Analysis of Blood Flow Pattern of Superior Vena Cava in Hypertensive Heart Comparison with that of Acute pressure Overloading in Normal Subjects

高血圧心における上大静脈血流パターン : 健常心の急性圧負荷増大時との比較検討
Okada Kazuyoshi
Descriptions
The pattern of blood flow velocity (BFVP) of superior vena cava (SVC) in hypertensive patients with significant left ventricular hypertrophy was examined non-invasively using pulsed Doppler echocardiography, and results were compared with those obtained during acute pressure overloading in normal subjects. Forty-two normal subjects [N], and twenty hypertensive patients [HT] were included in this study. In fourteen subjects of N, we infused angiotensin-II (0.5-4μg/min) to create acuty pressure overloading [N (A-II)]. The image of the SVC was obtained by orienting the sector plane parallel to the SVC from the right supraclavicular fossa on supine position.
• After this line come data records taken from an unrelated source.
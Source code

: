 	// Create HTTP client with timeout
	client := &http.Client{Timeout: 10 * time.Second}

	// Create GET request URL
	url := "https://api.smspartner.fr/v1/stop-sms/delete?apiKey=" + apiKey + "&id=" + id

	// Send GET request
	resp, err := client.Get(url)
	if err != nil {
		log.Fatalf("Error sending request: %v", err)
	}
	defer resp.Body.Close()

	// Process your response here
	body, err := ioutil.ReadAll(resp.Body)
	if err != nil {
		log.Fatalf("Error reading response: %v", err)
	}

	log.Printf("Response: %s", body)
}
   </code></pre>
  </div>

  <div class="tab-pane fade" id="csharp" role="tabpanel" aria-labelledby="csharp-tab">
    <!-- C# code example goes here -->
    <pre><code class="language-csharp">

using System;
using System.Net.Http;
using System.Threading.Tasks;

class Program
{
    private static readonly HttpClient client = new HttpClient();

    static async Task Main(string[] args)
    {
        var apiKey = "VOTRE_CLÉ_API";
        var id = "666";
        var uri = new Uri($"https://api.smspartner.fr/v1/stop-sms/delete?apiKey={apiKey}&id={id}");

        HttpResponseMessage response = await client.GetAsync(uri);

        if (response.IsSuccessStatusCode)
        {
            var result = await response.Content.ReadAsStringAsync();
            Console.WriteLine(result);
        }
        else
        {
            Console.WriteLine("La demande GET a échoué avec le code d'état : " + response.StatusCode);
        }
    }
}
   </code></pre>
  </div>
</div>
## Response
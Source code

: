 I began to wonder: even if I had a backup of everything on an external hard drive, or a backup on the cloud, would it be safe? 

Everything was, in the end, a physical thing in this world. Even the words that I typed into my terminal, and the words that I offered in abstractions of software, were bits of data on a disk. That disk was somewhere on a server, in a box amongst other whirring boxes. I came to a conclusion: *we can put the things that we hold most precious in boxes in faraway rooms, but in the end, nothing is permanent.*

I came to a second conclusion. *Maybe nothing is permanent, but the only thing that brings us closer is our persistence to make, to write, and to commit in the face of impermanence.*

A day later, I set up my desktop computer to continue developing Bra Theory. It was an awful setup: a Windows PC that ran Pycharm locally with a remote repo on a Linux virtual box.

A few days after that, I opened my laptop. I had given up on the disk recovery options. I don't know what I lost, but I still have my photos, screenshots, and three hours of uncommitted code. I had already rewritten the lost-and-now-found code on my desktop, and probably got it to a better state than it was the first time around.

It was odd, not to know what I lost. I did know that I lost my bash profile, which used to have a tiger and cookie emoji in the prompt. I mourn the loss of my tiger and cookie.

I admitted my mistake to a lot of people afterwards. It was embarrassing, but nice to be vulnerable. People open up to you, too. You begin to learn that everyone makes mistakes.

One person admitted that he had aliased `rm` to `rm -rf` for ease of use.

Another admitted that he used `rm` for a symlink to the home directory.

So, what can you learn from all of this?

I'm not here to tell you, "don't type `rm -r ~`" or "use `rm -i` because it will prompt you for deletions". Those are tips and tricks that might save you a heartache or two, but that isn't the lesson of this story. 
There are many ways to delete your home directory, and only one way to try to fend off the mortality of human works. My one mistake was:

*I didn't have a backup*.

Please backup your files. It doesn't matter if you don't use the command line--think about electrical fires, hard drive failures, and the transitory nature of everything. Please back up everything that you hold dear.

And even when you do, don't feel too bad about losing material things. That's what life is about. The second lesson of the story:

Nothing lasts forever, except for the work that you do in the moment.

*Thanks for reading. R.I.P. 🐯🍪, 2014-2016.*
The Doppler sample volume in SVC was placed at 7-9 cm from the transducer, and flow velocity signal was recorded at 100mm/sec with a carrier frequency of 3.5MHz and a pulse repetition frequency of 6 KHz during resting end-expiration. At rest, BFVP in SVC was characterized by a small reversed flow during active atrial contraction period (A wave), and forward flows during ventricular systole (S wave) and during ventricular diastole (D wave). Between S and D waves, close-by the second heart sound, BFVP was transiently diminished (O wave). In N, during acute pressure overloading, A, S, O and D waves occured significantly earlier then those at control rest, while in HT, only S wave was present significantly earlier than that in N at rest. In HT, peak flow velocity of S wave was significantly less and that of D wave was increased compared with those in N at rest, so that D/S ratio was significantly increased in HT. These findings suggest that in HT, in spite of the left heart disease, the reserve function of the right atrium (RA) might be diminished and angiotensin may lead the increment of smooth muscle activity of SVC, RA and the right ventricle, which may result in decrease in cavity compliance. However, in HT, the compliance of the SVC might not be decreased, compared with N.